Return all lines below containing the word "mathbb".

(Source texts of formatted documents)
_ _ _ _ _ _ _

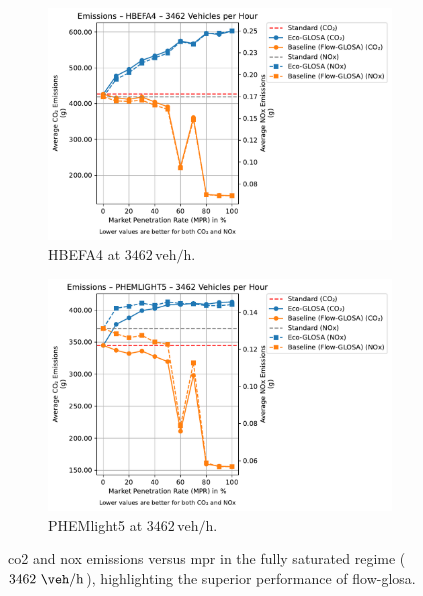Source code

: \begin{figure}[htbp]
  \centering
  \begin{subfigure}[b]{0.98\textwidth}
    \includegraphics[width=\textwidth]{data/img/Emissions/Emissions_HBEFA4_Cars3462.pdf}
    \caption{HBEFA4 at $3462\,\mathrm{veh/h}$.}
    \label{fig:Emis_3462_HBEFA4}
  \end{subfigure}
  \begin{subfigure}[b]{0.98\textwidth}
    \includegraphics[width=\textwidth]{data/img/Emissions/Emissions_PHEMLIGHT5_Cars3462.pdf}
    \caption{PHEMlight5 at $3462\,\mathrm{veh/h}$.}
    \label{fig:Emis_3462_PHEM}
  \end{subfigure}
  \caption[\ac{co2} and \ac{nox} emissions vs. \ac{mpr} at $3462~\unit{\veh\per\hour}$]{\ac{co2} and \ac{nox} emissions versus \ac{mpr} in the fully saturated regime ($3462~\unit{\veh\per\hour}$), highlighting the superior performance of \ac{flow-glosa}.}
  \label{fig:Emis_3462}
\end{figure}

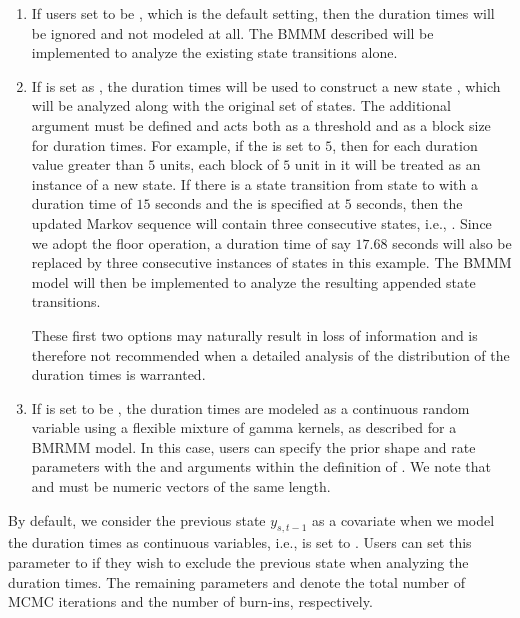 \begin{enumerate}
\item If users set  to be ,  which is the default setting,  then the duration times will be ignored and not modeled at all.  
The BMMM described will be implemented to analyze the existing state transitions alone. 

\item If  is set as ,  the duration times will be used to construct a new state , which will be analyzed along with the original set of states. 
The additional argument  must be defined and acts both as a threshold and as a block size for {duration times}. 
For example, if the  is set to $5$, then for each {duration} value greater than $5$ units, each block of $5$ unit in it will be treated as an instance of a new  state. 
If there is a state transition from state  to  with a duration time of $15$ seconds and the  is specified at $5$ seconds,  then the updated Markov sequence will contain three consecutive  states, i.e.,  .  
{Since we adopt the floor operation,  a {duration time} of say $17.68$ seconds will also be replaced by three consecutive instances of  states in this example.}  
The BMMM model  will then be implemented to analyze the resulting appended state transitions. 


These first two options may naturally result in loss of information and is therefore not recommended when a detailed analysis of the distribution of the {duration times} is warranted. 

\item If  is set to be ,  the duration times are modeled as a continuous random variable using a flexible mixture of gamma kernels, as described for a BMRMM model. 
In this case,  users can specify the prior shape and rate parameters with the  and   arguments within the definition of . 
We note that  and   must be numeric vectors of the same length. 
\end{enumerate}

By default, we consider the previous state $y_{s,t-1}$ as a covariate when we model the {duration times} as continuous variables, i.e.,   is set to . 
Users can set this parameter to  if they wish to exclude the previous state when analyzing the {duration times}.
The remaining parameters  and  denote the total number of MCMC iterations and the number of burn-ins, respectively. 






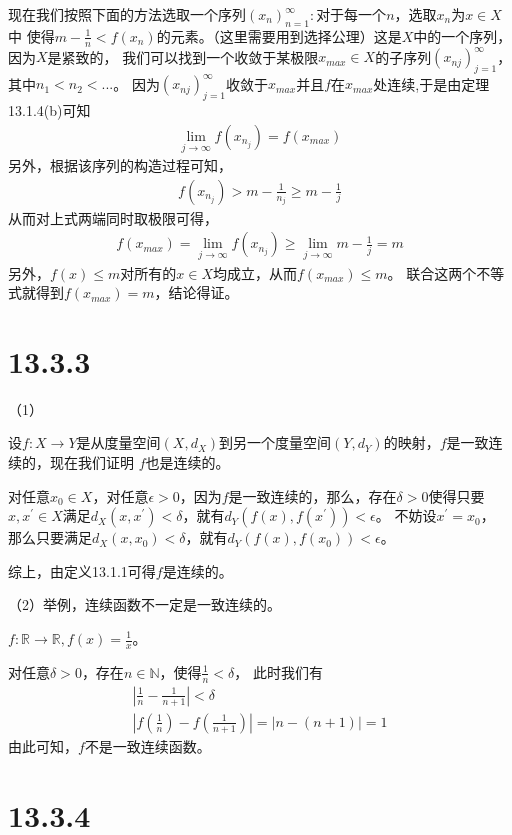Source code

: \documentclass{article}
\begin{document}
现在我们按照下面的方法选取一个序列$(x_n)_{n = 1}^\infty :$对于每一个$n$，选取$x_n$为$x \in X$中
使得$m - \frac{1}{n} < f(x_n)$的元素。（这里需要用到选择公理）这是$X$中的一个序列，因为$X$是紧致的，
我们可以找到一个收敛于某极限$x_{max} \in X$的子序列$(x_{nj})_{j = 1}^\infty$，其中$n_1 < n_2 < ...$。
因为$(x_{nj})_{j = 1}^\infty$收敛于$x_{max}$并且$f$在$x_{max}$处连续,于是由定理13.1.4(b)可知
\begin{align*}
  \lim\limits_{j \to \infty}f(x_{n_j}) = f(x_{max})
\end{align*}
另外，根据该序列的构造过程可知，
\begin{align*}
  f(x_{n_j}) > m - \frac{1}{n_j} \geq m - \frac{1}{j}
\end{align*}
从而对上式两端同时取极限可得，
\begin{align*}
  f(x_{max}) = \lim\limits_{j \to \infty}f(x_{n_j}) \geq \lim\limits_{j \to \infty} m - \frac{1}{j} = m
\end{align*}
另外，$f(x) \leq m$对所有的$x \in X$均成立，从而$f(x_{max}) \leq m$。
联合这两个不等式就得到$f(x_{max}) = m$，结论得证。

\section*{13.3.3}

（1）

设$f : X \to Y$是从度量空间$(X, d_X)$到另一个度量空间$(Y, d_Y)$的映射，$f$是一致连续的，现在我们证明
$f$也是连续的。

对任意$x_0 \in X$，对任意$\epsilon > 0$，因为$f$是一致连续的，那么，存在$\delta > 0$使得只要
$x, x^\prime \in X$满足$d_X(x, x^\prime) < \delta$，就有$d_Y(f(x), f(x^\prime)) < \epsilon$。
不妨设$x^\prime = x_0$，
那么只要满足$d_X(x, x_0) < \delta$，就有$d_Y(f(x), f(x_0)) < \epsilon$。

综上，由定义13.1.1可得$f$是连续的。

（2）举例，连续函数不一定是一致连续的。

$f: \mathbb{R} \to \mathbb{R}, f(x) = \frac{1}{x}$。

对任意$\delta > 0$，存在$n \in \mathbb{N}$，使得$\frac{1}{n} < \delta$，
此时我们有
\begin{align*}
  |\frac{1}{n} - \frac{1}{n+1}| < \delta \\
  |f(\frac{1}{n}) - f(\frac{1}{n + 1})| = |n - (n + 1)| = 1
\end{align*}
由此可知，$f$不是一致连续函数。

\section*{13.3.4}
\end{document}
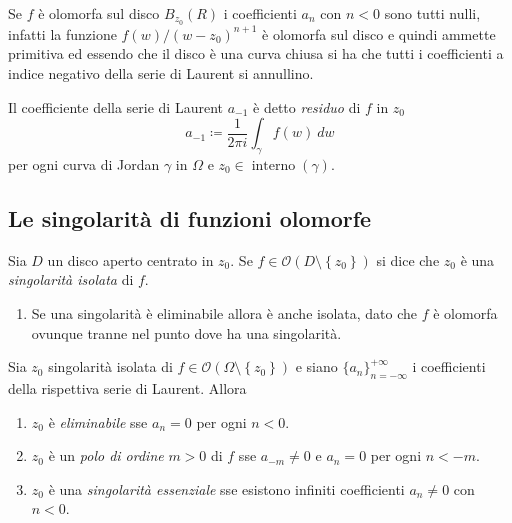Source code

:\begin{remark}
  Se $f$ è olomorfa sul disco $B_{z_0}(R)$ i coefficienti $a_n$ con $n < 0$ sono
  tutti nulli, infatti la funzione $f(w) / (w-z_0)^{n+1}$ è olomorfa sul disco
  e quindi ammette primitiva ed essendo che il disco è una curva chiusa si ha
  che tutti i coefficienti a indice negativo della serie di Laurent si
  annullino.
  \label{rmk:coefficienti_negativi}
\end{remark}

\begin{definition}
  Il coefficiente della serie di Laurent $a_{-1}$ è detto \emph{residuo} di $f$
  in $z_0$ 
  \begin{equation*}
    a_{-1} \coloneqq \frac{1}{2\pi i} \int_{\gamma} f(w)\ dw
  \end{equation*}
  per ogni curva di Jordan $\gamma$ in $\Omega$ e $z_0 \in
  \operatorname{interno}(\gamma)$.
  \label{def:residuo}
\end{definition}

\subsection{\textcolor{AnComp}{\textbf{Le singolarità di funzioni olomorfe}}}

\begin{definition}
  Sia $D$ un disco aperto centrato in $z_0$. Se $f \in \mathcal{O}(D \setminus
  \left\{ z_0 \right\})$ si dice che $z_0$ è una \emph{singolarità isolata} di
  $f$.
  \label{def:singolarità_isolata}
\end{definition}

\begin{example}
  \begin{enumerate}
    \item Se una singolarità è eliminabile allora è anche isolata, dato che $f$
      è olomorfa ovunque tranne nel punto dove ha una singolarità.
  \end{enumerate}
\end{example}

\begin{definition}
  Sia $z_0$ singolarità isolata di $f \in \mathcal{O}(\Omega \setminus \left\{
  z_0 \right\})$ e siano $\{a_n\}_{n=-\infty}^{+\infty}$ i coefficienti della
  rispettiva serie di Laurent. Allora
  \begin{enumerate}
    \item $z_0$ è \emph{eliminabile} sse $a_n = 0$ per ogni $n < 0$.
    \item $z_0$ è un \emph{polo di ordine} $m > 0$ di $f$ sse $a_{-m} \neq 0$ e $a_n
      = 0$ per ogni $n < -m$.
    \item $z_0$ è una \emph{singolarità essenziale} sse esistono infiniti coefficienti
      $a_n \neq 0$ con $n < 0$.
  \end{enumerate}
  \label{def:classificazione_singolarita_per_serie_di_laurent}
\end{definition}

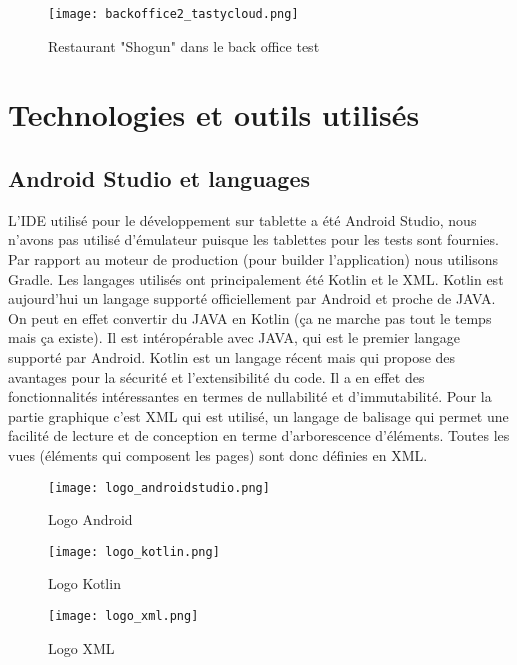 \begin{figure}[!htb]
  \centering
  \texttt{[image: backoffice2\_tastycloud.png]}
  \caption{Restaurant "Shogun" dans le back office test}
  \label{fig:boat1}
\end{figure}

\section{Technologies et outils utilisés}

\subsection{Android Studio et languages}

L'IDE utilisé pour le développement sur tablette a été Android Studio, nous n'avons pas utilisé d'émulateur puisque les tablettes pour les tests sont fournies. Par rapport au moteur de production (pour builder l'application) nous utilisons Gradle. Les langages utilisés ont principalement été Kotlin et le XML. Kotlin est aujourd'hui un langage supporté officiellement par Android et proche de JAVA. On peut en effet convertir du JAVA en Kotlin (ça ne marche pas tout le temps mais ça existe). Il est intéropérable avec JAVA, qui est le premier langage supporté par Android. Kotlin est un langage récent mais qui propose des avantages pour la sécurité et l'extensibilité du code. Il a en effet des fonctionnalités intéressantes en termes de nullabilité et d'immutabilité. Pour la partie graphique c'est XML qui est utilisé, un langage de balisage qui permet une facilité de lecture et de conception en terme d'arborescence d'éléments. Toutes les vues (éléments qui composent les pages) sont donc définies en XML.\\



\begin{figure}[!htp]
  \centering
  \begin{minipage}[b]{0.2\textwidth}
    \texttt{[image: logo\_androidstudio.png]}
    \caption{Logo Android}
  \end{minipage}
  \hfill
  \begin{minipage}[b]{0.2\textwidth}
    \texttt{[image: logo\_kotlin.png]}
    \caption{Logo Kotlin}
  \end{minipage}
  \hfill
  \begin{minipage}[b]{0.2\textwidth}
    \texttt{[image: logo\_xml.png]}
    \caption{Logo XML}
  \end{minipage}
\end{figure}

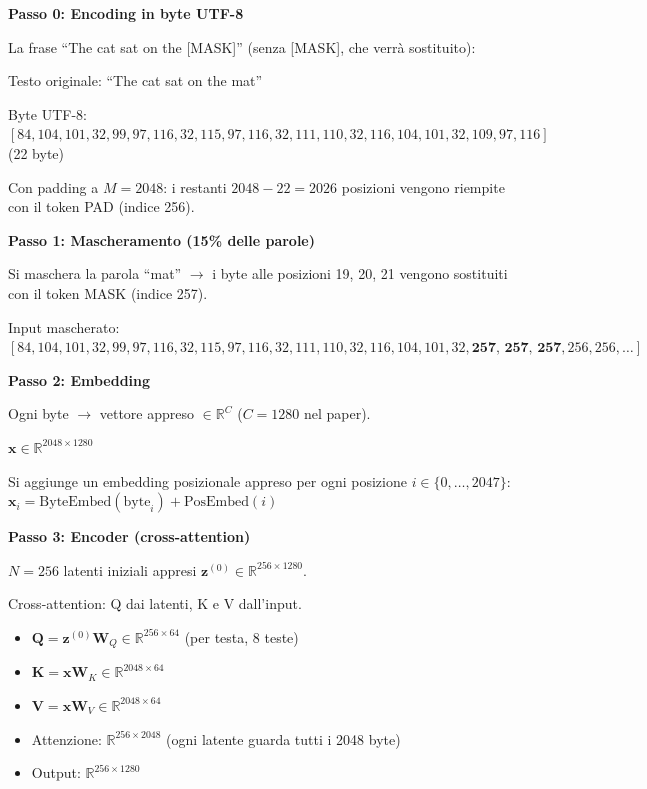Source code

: \documentclass[12pt,a4paper]{article}
\begin{document}
\begin{examplebox}
\textbf{Passo 0: Encoding in byte UTF-8}

La frase ``The cat sat on the [MASK]'' (senza [MASK], che verr\`a sostituito):

Testo originale: ``The cat sat on the mat''

Byte UTF-8: $[84, 104, 101, 32, 99, 97, 116, 32, 115, 97, 116, 32, 111, 110, 32, 116, 104, 101, 32, 109, 97, 116]$ (22 byte)

Con padding a $M = 2048$: i restanti $2048 - 22 = 2026$ posizioni vengono riempite con il token PAD (indice 256).

\textbf{Passo 1: Mascheramento (15\% delle parole)}

Si maschera la parola ``mat'' $\to$ i byte alle posizioni 19, 20, 21 vengono sostituiti con il token MASK (indice 257).

Input mascherato: $[84, 104, 101, 32, 99, 97, 116, 32, 115, 97, 116, 32, 111, 110, 32, 116, 104, 101, 32, \textbf{257, 257, 257}, 256, 256, \ldots]$

\textbf{Passo 2: Embedding}

Ogni byte $\to$ vettore appreso $\in \mathbb{R}^{C}$ ($C = 1280$ nel paper).

$\mathbf{x} \in \mathbb{R}^{2048 \times 1280}$

Si aggiunge un embedding posizionale appreso per ogni posizione $i \in \{0, \ldots, 2047\}$:
$\mathbf{x}_i = \text{ByteEmbed}(\text{byte}_i) + \text{PosEmbed}(i)$

\textbf{Passo 3: Encoder (cross-attention)}

$N = 256$ latenti iniziali appresi $\mathbf{z}^{(0)} \in \mathbb{R}^{256 \times 1280}$.

Cross-attention: Q dai latenti, K e V dall'input.
\begin{itemize}
    \item $\mathbf{Q} = \mathbf{z}^{(0)} \mathbf{W}_Q \in \mathbb{R}^{256 \times 64}$ (per testa, 8 teste)
    \item $\mathbf{K} = \mathbf{x} \mathbf{W}_K \in \mathbb{R}^{2048 \times 64}$
    \item $\mathbf{V} = \mathbf{x} \mathbf{W}_V \in \mathbb{R}^{2048 \times 64}$
    \item Attenzione: $\mathbb{R}^{256 \times 2048}$ (ogni latente guarda tutti i 2048 byte)
    \item Output: $\mathbb{R}^{256 \times 1280}$
\end{itemize}


\end{examplebox}
\end{document}
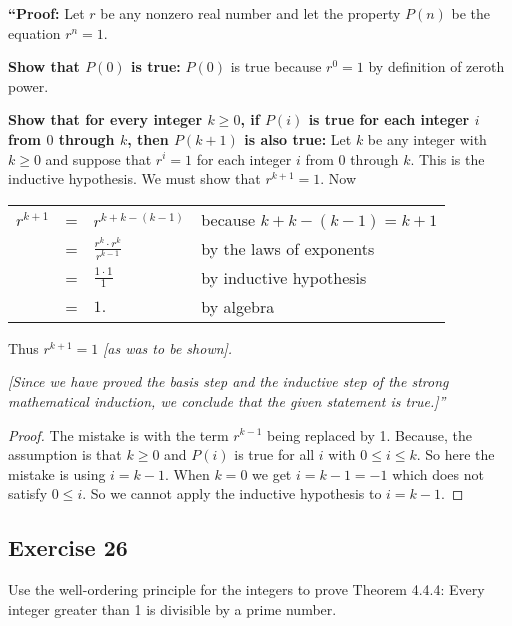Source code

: \documentclass[14pt]{extarticle}
\newcommand{\dps}{\displaystyle}
\newcommand{\cy}{\color{cyan}}
\begin{document}
    {\bf “Proof:} Let $r$ be any nonzero real number and let the property $P(n)$ be the equation $r^n = 1$.

    {\bf Show that $P(0)$ is true:} $P(0)$ is true because $r^0 = 1$ by definition of zeroth power.

    {\bf Show that for every integer $k \geq 0$, if $P(i)$ is true for each integer $i$ from $0$ through $k$, then $P(k + 1)$ is also true:} Let $k$ be any integer with $k \geq 0$ and suppose that $r^i = 1$ for each integer $i$ from $0$ through $k$. This is the inductive hypothesis. We must show that $r^{k+1} = 1$. Now

\begin{center}
    \begin{tabular}{rcll}
        $\dps r^{k+1}$ & = & $\dps r^{k + k - (k - 1)}$           & {\cy because $k + k - (k - 1) = k+1$} \\
        \vspace{0.3cm}
                       & = & $\dps \frac{r^k \cdot r^k}{r^{k-1}}$ & {\cy by the laws of exponents}        \\
                       & = & $\dps \frac{1 \cdot 1}{1}$           & {\cy by inductive hypothesis}         \\
                       & = & $\dps 1.$                            & {\cy by algebra}
    \end{tabular}
\end{center}

Thus $r^{k+1} = 1$ {\it [as was to be shown].}

    {\it [Since we have proved the basis step and the inductive
            step of the strong mathematical induction, we conclude that the given statement is true.]”}

\begin{proof}
    The mistake is with the term $r^{k-1}$ being replaced by 1. Because, the assumption is that $k \geq 0$ and $P(i)$ is true for all $i$ with $0 \leq i \leq k$. So here the mistake is using $i = k-1$. When $k = 0$ we get $i = k - 1 = -1$ which does not satisfy $0 \leq i$. So we cannot apply the inductive hypothesis to $i = k-1$.
\end{proof}

\subsection{Exercise 26}
Use the well-ordering principle for the integers to prove Theorem 4.4.4: Every integer greater than 1 is divisible by a prime number.
\end{document}
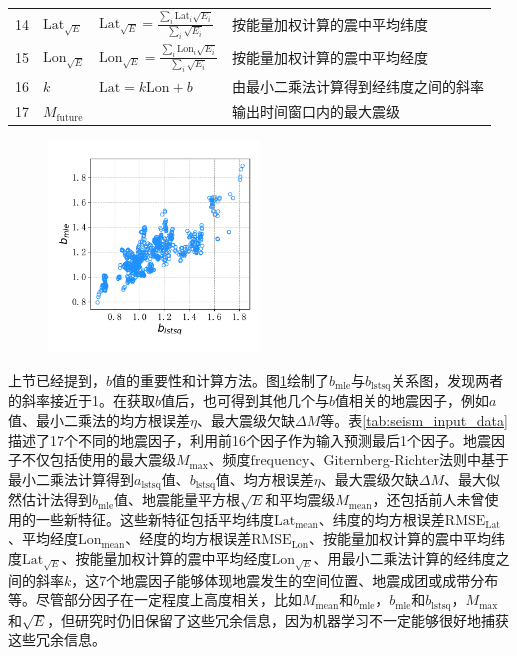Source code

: \begin{table}
\begin{tabular}{llll}
    14 & $\text{Lat}_{\sqrt{E}}$ & $\displaystyle \text{Lat}_{\sqrt{E}}=\frac{\sum_i{\text{Lat}_i\sqrt{E_i}}}{\sum_i{\sqrt{E_i}}}$ & 按能量加权计算的震中平均纬度 \\ 
    15 & $\text{Lon}_{\sqrt{E}}$ & $\displaystyle \text{Lon}_{\sqrt{E}}=\frac{\sum_i{\text{Lon}_i\sqrt{E_i}}}{\sum_i{\sqrt{E_i}}}$ & 按能量加权计算的震中平均经度 \\ 
    16 & $k$ & $\text{Lat}=k\text{Lon}+b$ & 由最小二乘法计算得到经纬度之间的斜率 \\
    17 & $M_{\text{future}}$ & & 输出时间窗口内的最大震级 \\
    \bottomrule
  \end{tabular} 
\end{table}

\begin{figure}[!htbp]
  \centering
  \includegraphics[width=0.50\textwidth]{Img/chap5_seism/seism_b_lstsq_mle_1932_2021.pdf}
  \vspace{-0.5cm}
  \label{fig:seism_b_lstsq_mle_1932_2021}
\end{figure}

上节已经提到，$b$值的重要性和计算方法。图\ref{fig:seism_b_lstsq_mle_1932_2021}绘制了$b_\text{mle}$与$b_\text{lstsq}$关系图，发现两者的斜率接近于1。在获取$b$值后，也可得到其他几个与$b$值相关的地震因子，例如$a$值、最小二乘法的均方根误差$\eta$、最大震级欠缺$\Delta M$等。表\ref{tab:seism_input_data}描述了17个不同的地震因子，利用前16个因子作为输入预测最后1个因子。地震因子不仅包括\citet{Panakkat2007Neural}使用的最大震级$M_{\max}$、频度$\text{frequency}$、Giternberg-Richter法则中基于最小二乘法计算得到$a_{\text{lstsq}}$值、$b_{\text{lstsq}}$值、均方根误差$\eta$、最大震级欠缺$\Delta M$、最大似然估计法得到$b_{\text{mle}}$值、地震能量平方根$\sqrt{E}$和平均震级$M_{\text{mean}}$，还包括前人未曾使用的一些新特征。这些新特征包括平均纬度$\text{Lat}_{\text{mean}}$、纬度的均方根误差$\text{RMSE}_{\text{Lat}}$、平均经度$\text{Lon}_{\text{mean}}$、经度的均方根误差$\text{RMSE}_{\text{Lon}}$、按能量加权计算的震中平均纬度$\text{Lat}_{\sqrt{E}}$、按能量加权计算的震中平均经度$\text{Lon}_{\sqrt{E}}$、用最小二乘法计算的经纬度之间的斜率$k$，这7个地震因子能够体现地震发生的空间位置、地震成团或成带分布等。尽管部分因子在一定程度上高度相关，比如$M_{\text{mean}}$和$b_{\text{mle}}$，$b_{\text{mle}}$和$b_{\text{lstsq}}$，$M_{\max}$和$\sqrt{E}$，但研究时仍旧保留了这些冗余信息，因为机器学习不一定能够很好地捕获这些冗余信息。

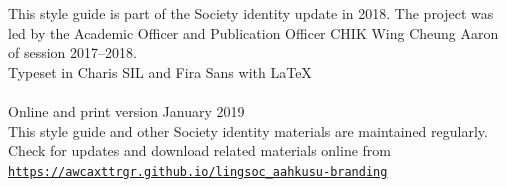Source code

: \documentclass[11pt,a4paper]{book}
\begin{document}
				
				
				
				
				
				
				
				
				
				
				
				
				
				
				
				
			\backmatter
			\thispagestyle{empty}
			\noindent
			This style guide is part of the Society identity update in 2018. The project was led by the Academic Officer and Publication Officer CHIK Wing Cheung Aaron of session 2017--2018.\\
			
			\noindent
			Typeset in Charis SIL and {\firasans Fira Sans} with {\selectfont \LaTeX}
			\\\\
			
			\noindent
			Online and print version January 2019\\
			
			
			
			
			
			\noindent
			This style guide and other Society identity materials are maintained regularly.\\
			Check for updates and download related materials online from \texttt{\url{https://awcaxttrgr.github.io/lingsoc_aahkusu-branding}}
			
				
			\clearpage
			\newpage
				
\end{document}
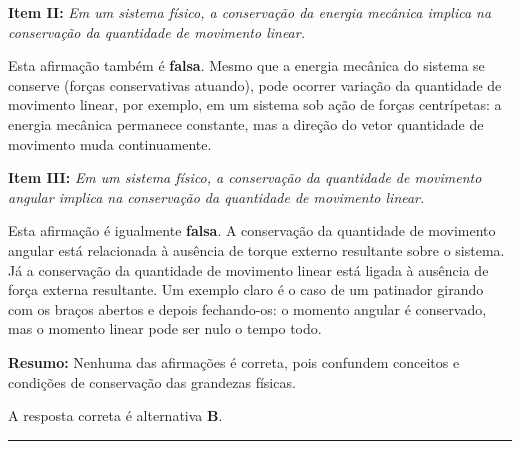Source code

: \documentclass[a4paper,12pt]{article}
\begin{document}
\begin{flushleft}
\vspace{0.3cm}

\textbf{Item II:} \textit{Em um sistema físico, a conservação da energia mecânica implica na conservação da quantidade de movimento linear.}

Esta afirmação também é \textbf{falsa}.  
Mesmo que a energia mecânica do sistema se conserve (forças conservativas atuando), pode ocorrer variação da quantidade de movimento linear, por exemplo, em um sistema sob ação de forças centrípetas: a energia mecânica permanece constante, mas a direção do vetor quantidade de movimento muda continuamente.

\vspace{0.3cm}

\textbf{Item III:} \textit{Em um sistema físico, a conservação da quantidade de movimento angular implica na conservação da quantidade de movimento linear.}

Esta afirmação é igualmente \textbf{falsa}.  
A conservação da quantidade de movimento angular está relacionada à ausência de torque externo resultante sobre o sistema.  
Já a conservação da quantidade de movimento linear está ligada à ausência de força externa resultante.  
Um exemplo claro é o caso de um patinador girando com os braços abertos e depois fechando-os: o momento angular é conservado, mas o momento linear pode ser nulo o tempo todo.

\vspace{0.3cm}

\textbf{Resumo:}  
Nenhuma das afirmações é correta, pois confundem conceitos e condições de conservação das grandezas físicas.

\vspace{0.3cm}

A resposta correta é alternativa \colorbox{green!50}{\textbf{B}}.

\end{flushleft}

\noindent\rule{\linewidth}{0.6pt}\\
\end{document}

_ _ _ _ _ _ _

(Answer area)
$f: \mathbb{R} \to \mathbb{R}, f(x) = \frac{1}{x}$。
对任意$\delta > 0$，存在$n \in \mathbb{N}$，使得$\frac{1}{n} < \delta$，
Ogni byte $\to$ vettore appreso $\in \mathbb{R}^{C}$ ($C = 1280$ nel paper).
$\mathbf{x} \in \mathbb{R}^{2048 \times 1280}$
$N = 256$ latenti iniziali appresi $\mathbf{z}^{(0)} \in \mathbb{R}^{256 \times 1280}$.
    \item $\mathbf{Q} = \mathbf{z}^{(0)} \mathbf{W}_Q \in \mathbb{R}^{256 \times 64}$ (per testa, 8 teste)
    \item $\mathbf{K} = \mathbf{x} \mathbf{W}_K \in \mathbb{R}^{2048 \times 64}$
    \item $\mathbf{V} = \mathbf{x} \mathbf{W}_V \in \mathbb{R}^{2048 \times 64}$
    \item Attenzione: $\mathbb{R}^{256 \times 2048}$ (ogni latente guarda tutti i 2048 byte)
    \item Output: $\mathbb{R}^{256 \times 1280}$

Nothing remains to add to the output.